▶ _What is required_: Make an exact copy of all the entries shown below.

====== Information given ======

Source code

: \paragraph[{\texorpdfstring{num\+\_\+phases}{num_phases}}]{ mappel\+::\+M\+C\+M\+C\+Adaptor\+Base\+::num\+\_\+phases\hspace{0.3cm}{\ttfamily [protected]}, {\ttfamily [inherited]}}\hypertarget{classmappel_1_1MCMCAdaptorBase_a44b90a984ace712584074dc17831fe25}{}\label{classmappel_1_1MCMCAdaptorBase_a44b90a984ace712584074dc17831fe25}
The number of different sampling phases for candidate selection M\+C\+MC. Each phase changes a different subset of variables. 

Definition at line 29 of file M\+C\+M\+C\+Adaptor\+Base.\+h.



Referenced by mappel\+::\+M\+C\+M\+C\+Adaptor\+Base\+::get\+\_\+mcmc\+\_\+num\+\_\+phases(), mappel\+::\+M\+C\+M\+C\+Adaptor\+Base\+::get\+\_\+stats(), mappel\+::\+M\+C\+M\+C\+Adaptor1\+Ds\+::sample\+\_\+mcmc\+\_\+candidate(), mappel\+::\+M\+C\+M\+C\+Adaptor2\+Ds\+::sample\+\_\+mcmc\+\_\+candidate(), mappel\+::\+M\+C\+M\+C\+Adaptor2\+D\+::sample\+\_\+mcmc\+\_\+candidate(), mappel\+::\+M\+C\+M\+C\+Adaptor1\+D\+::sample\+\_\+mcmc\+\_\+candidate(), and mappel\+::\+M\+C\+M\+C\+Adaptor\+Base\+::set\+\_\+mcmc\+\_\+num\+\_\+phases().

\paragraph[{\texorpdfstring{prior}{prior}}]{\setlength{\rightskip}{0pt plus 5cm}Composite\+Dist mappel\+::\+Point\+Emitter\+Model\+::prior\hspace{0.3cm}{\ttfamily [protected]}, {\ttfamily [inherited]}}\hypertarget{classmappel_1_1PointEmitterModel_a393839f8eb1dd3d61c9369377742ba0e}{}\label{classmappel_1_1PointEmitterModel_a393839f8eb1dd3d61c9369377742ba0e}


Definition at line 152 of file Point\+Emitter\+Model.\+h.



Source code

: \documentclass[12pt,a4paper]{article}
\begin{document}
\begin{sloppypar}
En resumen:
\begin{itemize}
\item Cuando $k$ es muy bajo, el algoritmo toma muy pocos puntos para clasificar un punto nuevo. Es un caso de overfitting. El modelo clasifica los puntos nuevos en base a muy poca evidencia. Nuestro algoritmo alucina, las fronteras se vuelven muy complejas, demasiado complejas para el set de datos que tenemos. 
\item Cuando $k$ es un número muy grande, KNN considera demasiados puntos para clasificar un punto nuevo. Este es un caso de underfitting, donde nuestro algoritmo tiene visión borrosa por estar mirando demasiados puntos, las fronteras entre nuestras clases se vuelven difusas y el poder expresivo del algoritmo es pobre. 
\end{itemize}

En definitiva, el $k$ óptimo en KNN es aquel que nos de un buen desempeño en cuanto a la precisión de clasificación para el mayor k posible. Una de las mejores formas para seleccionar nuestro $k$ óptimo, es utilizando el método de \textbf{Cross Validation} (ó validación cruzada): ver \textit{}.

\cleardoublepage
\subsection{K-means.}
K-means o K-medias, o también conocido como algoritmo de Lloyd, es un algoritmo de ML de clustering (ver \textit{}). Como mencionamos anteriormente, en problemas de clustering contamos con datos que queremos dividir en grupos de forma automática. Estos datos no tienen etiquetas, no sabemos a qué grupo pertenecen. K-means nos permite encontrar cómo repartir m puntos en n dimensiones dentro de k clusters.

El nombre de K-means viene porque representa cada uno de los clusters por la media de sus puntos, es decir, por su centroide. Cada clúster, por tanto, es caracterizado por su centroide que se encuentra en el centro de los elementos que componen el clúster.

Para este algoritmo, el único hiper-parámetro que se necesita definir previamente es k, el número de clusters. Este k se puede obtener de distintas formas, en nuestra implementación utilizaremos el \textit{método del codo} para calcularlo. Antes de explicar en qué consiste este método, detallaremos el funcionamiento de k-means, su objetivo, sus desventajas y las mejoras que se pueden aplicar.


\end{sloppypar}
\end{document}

======

▶ _Output of the exercise_:
Source code

: \paragraph[{\texorpdfstring{num\+\_\+phases}{num_phases}}]{ mappel\+::\+M\+C\+M\+C\+Adaptor\+Base\+::num\+\_\+phases\hspace{0.3cm}{\ttfamily [protected]}, {\ttfamily [inherited]}}\hypertarget{classmappel_1_1MCMCAdaptorBase_a44b90a984ace712584074dc17831fe25}{}\label{classmappel_1_1MCMCAdaptorBase_a44b90a984ace712584074dc17831fe25}
The number of different sampling phases for candidate selection M\+C\+MC. Each phase changes a different subset of variables. 

Definition at line 29 of file M\+C\+M\+C\+Adaptor\+Base.\+h.



Referenced by mappel\+::\+M\+C\+M\+C\+Adaptor\+Base\+::get\+\_\+mcmc\+\_\+num\+\_\+phases(), mappel\+::\+M\+C\+M\+C\+Adaptor\+Base\+::get\+\_\+stats(), mappel\+::\+M\+C\+M\+C\+Adaptor1\+Ds\+::sample\+\_\+mcmc\+\_\+candidate(), mappel\+::\+M\+C\+M\+C\+Adaptor2\+Ds\+::sample\+\_\+mcmc\+\_\+candidate(), mappel\+::\+M\+C\+M\+C\+Adaptor2\+D\+::sample\+\_\+mcmc\+\_\+candidate(), mappel\+::\+M\+C\+M\+C\+Adaptor1\+D\+::sample\+\_\+mcmc\+\_\+candidate(), and mappel\+::\+M\+C\+M\+C\+Adaptor\+Base\+::set\+\_\+mcmc\+\_\+num\+\_\+phases().

\paragraph[{\texorpdfstring{prior}{prior}}]{\setlength{\rightskip}{0pt plus 5cm}Composite\+Dist mappel\+::\+Point\+Emitter\+Model\+::prior\hspace{0.3cm}{\ttfamily [protected]}, {\ttfamily [inherited]}}\hypertarget{classmappel_1_1PointEmitterModel_a393839f8eb1dd3d61c9369377742ba0e}{}\label{classmappel_1_1PointEmitterModel_a393839f8eb1dd3d61c9369377742ba0e}


Definition at line 152 of file Point\+Emitter\+Model.\+h.



Source code

: \documentclass[12pt,a4paper]{article}
\begin{document}
\begin{sloppypar}
En resumen:
\begin{itemize}
\item Cuando $k$ es muy bajo, el algoritmo toma muy pocos puntos para clasificar un punto nuevo. Es un caso de overfitting. El modelo clasifica los puntos nuevos en base a muy poca evidencia. Nuestro algoritmo alucina, las fronteras se vuelven muy complejas, demasiado complejas para el set de datos que tenemos. 
\item Cuando $k$ es un número muy grande, KNN considera demasiados puntos para clasificar un punto nuevo. Este es un caso de underfitting, donde nuestro algoritmo tiene visión borrosa por estar mirando demasiados puntos, las fronteras entre nuestras clases se vuelven difusas y el poder expresivo del algoritmo es pobre. 
\end{itemize}

En definitiva, el $k$ óptimo en KNN es aquel que nos de un buen desempeño en cuanto a la precisión de clasificación para el mayor k posible. Una de las mejores formas para seleccionar nuestro $k$ óptimo, es utilizando el método de \textbf{Cross Validation} (ó validación cruzada): ver \textit{}.

\cleardoublepage
\subsection{K-means.}
K-means o K-medias, o también conocido como algoritmo de Lloyd, es un algoritmo de ML de clustering (ver \textit{}). Como mencionamos anteriormente, en problemas de clustering contamos con datos que queremos dividir en grupos de forma automática. Estos datos no tienen etiquetas, no sabemos a qué grupo pertenecen. K-means nos permite encontrar cómo repartir m puntos en n dimensiones dentro de k clusters.

El nombre de K-means viene porque representa cada uno de los clusters por la media de sus puntos, es decir, por su centroide. Cada clúster, por tanto, es caracterizado por su centroide que se encuentra en el centro de los elementos que componen el clúster.

Para este algoritmo, el único hiper-parámetro que se necesita definir previamente es k, el número de clusters. Este k se puede obtener de distintas formas, en nuestra implementación utilizaremos el \textit{método del codo} para calcularlo. Antes de explicar en qué consiste este método, detallaremos el funcionamiento de k-means, su objetivo, sus desventajas y las mejoras que se pueden aplicar.


\end{sloppypar}
\end{document}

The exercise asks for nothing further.